**PROBLEM STATEMENT**: Give back exactly the lines spanning from the one containing "The rest of" to the final line of the records below, and no others.

[Start of section]

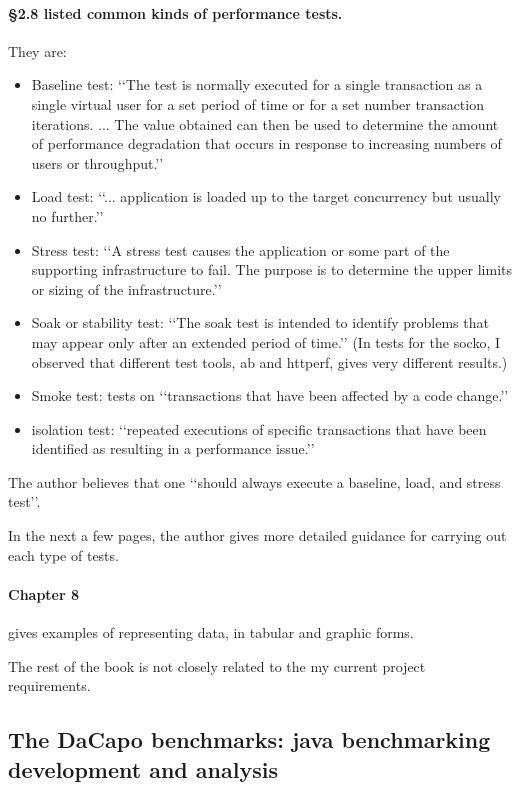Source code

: \documentclass[12pt, a4paper, twoside]{article}
\begin{document}
\paragraph{\S2.8 listed common kinds of performance tests.}  They are:
\begin{itemize}
  \item Baseline test: \lq\lq{}The test is normally executed for a single transaction as a single virtual user for a set period of time or for a set number transaction iterations. ... The value obtained can then be used to determine the amount of performance degradation that occurs in response to increasing numbers of users or throughput.\rq\rq{}
  \item Load test: \lq\lq{}... application is loaded up to the target concurrency but usually no further.\rq\rq{}
  \item Stress test: \lq\lq{}A stress test causes the application or some part of the supporting infrastructure to fail.  The purpose is to determine the upper limits or sizing of the infrastructure.\rq\rq{}
  \item Soak or stability test: \lq\lq{}The soak test is intended to identify problems that may appear only after an extended period of time.\rq\rq{} (In tests for the  socko, I observed that different test tools, ab and httperf, gives very different results.)
  \item Smoke test: tests on \lq\lq{}transactions that have been affected by a code change.\rq\rq{}
  \item isolation test: \lq\lq{}repeated executions of specific transactions that have been identified as resulting in a performance issue.\rq\rq{}
\end{itemize}

The author believes that one \lq\lq{}should always execute a baseline, load, and stress test\rq\rq{}.

In the next a few pages, the author gives more detailed guidance for carrying out each type of tests.

\paragraph{Chapter 8} gives examples of representing data, in tabular and graphic forms.

The rest of the book is not closely related to the my current project requirements.


\subsection{The DaCapo benchmarks: java benchmarking development and analysis\cite{Blackburn2006}}
\end{document}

[End of section]

**EXERCISE ANSWER**:
The rest of the book is not closely related to the my current project requirements.


\subsection{The DaCapo benchmarks: java benchmarking development and analysis\cite{Blackburn2006}}
\end{document}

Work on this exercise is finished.